**Data items**
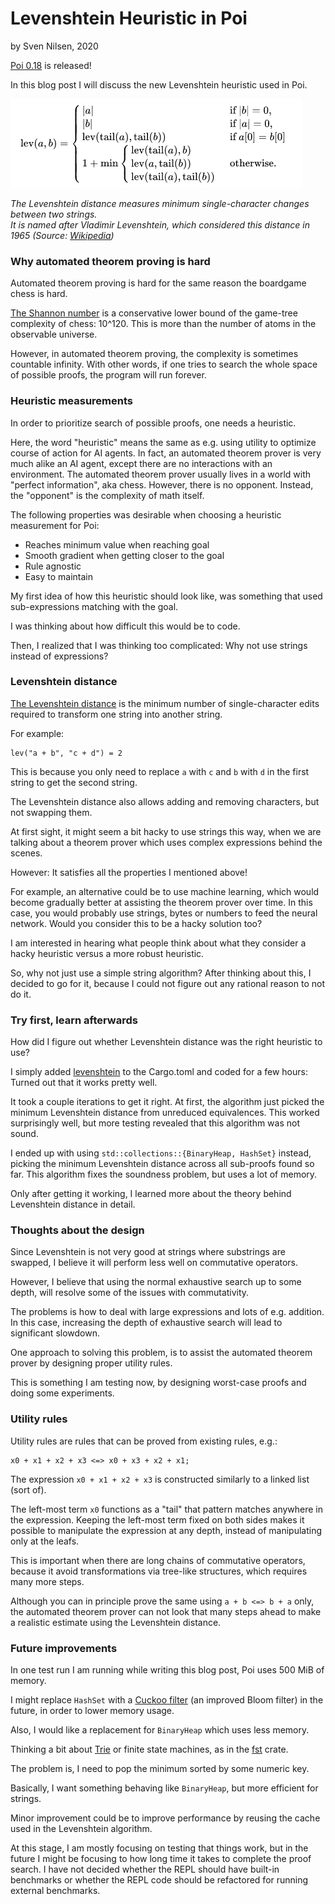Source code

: # Levenshtein Heuristic in Poi
by Sven Nilsen, 2020

[Poi 0.18](https://crates.io/crates/poi) is released!

In this blog post I will discuss the new Levenshtein heuristic used in Poi.

![Levenshtein distance](https://raw.githubusercontent.com/advancedresearch/advancedresearch.github.io/master/images/lev.png)

*The Levenshtein distance measures minimum single-character changes between two strings.  
It is named after Vladimir Levenshtein, which considered this distance in 1965 (Source: [Wikipedia](https://en.wikipedia.org/wiki/Levenshtein_distance))*

### Why automated theorem proving is hard

Automated theorem proving is hard for the same reason the boardgame chess is hard.

[The Shannon number](https://en.wikipedia.org/wiki/Shannon_number) is a conservative lower bound
of the game-tree complexity of chess: 10^120.
This is more than the number of atoms in the observable universe.

However, in automated theorem proving, the complexity is sometimes countable infinity.
With other words, if one tries to search the whole space of possible proofs, the program will run forever.

### Heuristic measurements

In order to prioritize search of possible proofs, one needs a heuristic.

Here, the word "heuristic" means the same as e.g. using utility to optimize course of action for AI agents.
In fact, an automated theorem prover is very much alike an AI agent, except there are no interactions with an environment.
The automated theorem prover usually lives in a world with "perfect information", aka chess.
However, there is no opponent. Instead, the "opponent" is the complexity of math itself.

The following properties was desirable when choosing a heuristic measurement for Poi:

- Reaches minimum value when reaching goal
- Smooth gradient when getting closer to the goal
- Rule agnostic
- Easy to maintain

My first idea of how this heuristic should look like,
was something that used sub-expressions matching with the goal.

I was thinking about how difficult this would be to code.

Then, I realized that I was thinking too complicated: Why not use strings instead of expressions?

### Levenshtein distance

[The Levenshtein distance](https://en.wikipedia.org/wiki/Levenshtein_distance) is the minimum number of
single-character edits required to transform one string into another string.

For example:

```
lev("a + b", "c + d") = 2
```

This is because you only need to replace `a` with `c` and `b` with `d` in the first string to get the second string.

The Levenshtein distance also allows adding and removing characters, but not swapping them.

At first sight, it might seem a bit hacky to use strings this way,
when we are talking about a theorem prover which uses complex expressions behind the scenes.

However: It satisfies all the properties I mentioned above!

For example, an alternative could be to use machine learning,
which would become gradually better at assisting the theorem prover over time.
In this case, you would probably use strings, bytes or numbers to feed the neural network.
Would you consider this to be a hacky solution too?

I am interested in hearing what people think about what they consider a hacky heuristic versus a more robust heuristic.

So, why not just use a simple string algorithm?
After thinking about this, I decided to go for it, because I could not figure out any rational reason to not do it.

### Try first, learn afterwards

How did I figure out whether Levenshtein distance was the right heuristic to use?

I simply added [levenshtein](https://crates.io/crates/levenshtein) to the Cargo.toml
and coded for a few hours: Turned out that it works pretty well.

It took a couple iterations to get it right.
At first, the algorithm just picked the minimum Levenshtein distance from unreduced equivalences.
This worked surprisingly well, but more testing revealed that this algorithm was not sound.

I ended up with using `std::collections::{BinaryHeap, HashSet}` instead,
picking the minimum Levenshtein distance across all sub-proofs found so far.
This algorithm fixes the soundness problem, but uses a lot of memory.

Only after getting it working, I learned more about the theory behind Levenshtein distance in detail.

### Thoughts about the design

Since Levenshtein is not very good at strings where substrings are swapped,
I believe it will perform less well on commutative operators.

However, I believe that using the normal exhaustive search up to some depth,
will resolve some of the issues with commutativity.

The problems is how to deal with large expressions and lots of e.g. addition.
In this case, increasing the depth of exhaustive search will lead to significant slowdown.

One approach to solving this problem, is to assist the automated theorem prover by designing proper utility rules.

This is something I am testing now, by designing worst-case proofs and doing some experiments.

### Utility rules

Utility rules are rules that can be proved from existing rules, e.g.:

```
x0 + x1 + x2 + x3 <=> x0 + x3 + x2 + x1;
```

The expression `x0 + x1 + x2 + x3` is constructed similarly to a linked list (sort of).

The left-most term `x0` functions as a "tail" that pattern matches anywhere in the expression.
Keeping the left-most term fixed on both sides makes it possible to manipulate the expression at any depth,
instead of manipulating only at the leafs.

This is important when there are long chains of commutative operators,
because it avoid transformations via tree-like structures, which requires many more steps.

Although you can in principle prove the same using `a + b <=> b + a` only,
the automated theorem prover can not look that many steps ahead to make a realistic estimate using the Levenshtein distance.

### Future improvements

In one test run I am running while writing this blog post, Poi uses 500 MiB of memory.

I might replace `HashSet` with a [Cuckoo filter](https://en.wikipedia.org/wiki/Cuckoo_filter) (an improved Bloom filter) in the future,
in order to lower memory usage.

Also, I would like a replacement for `BinaryHeap` which uses less memory.

Thinking a bit about [Trie](https://en.wikipedia.org/wiki/Trie) or finite state machines, as in the [fst](https://crates.io/crates/fst) crate.

The problem is, I need to pop the minimum sorted by some numeric key.

Basically, I want something behaving like `BinaryHeap`, but more efficient for strings.

Minor improvement could be to improve performance by reusing the cache used in the Levenshtein algorithm.

At this stage, I am mostly focusing on testing that things work,
but in the future I might be focusing to how long time it takes to complete the proof search.
I have not decided whether the REPL should have built-in benchmarks or whether the REPL code should be refactored for running external benchmarks.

**Exercise objective**
Among the entries above, how many lines hold the string "could"? Answer with the number only.

**Answer to the exercise**
3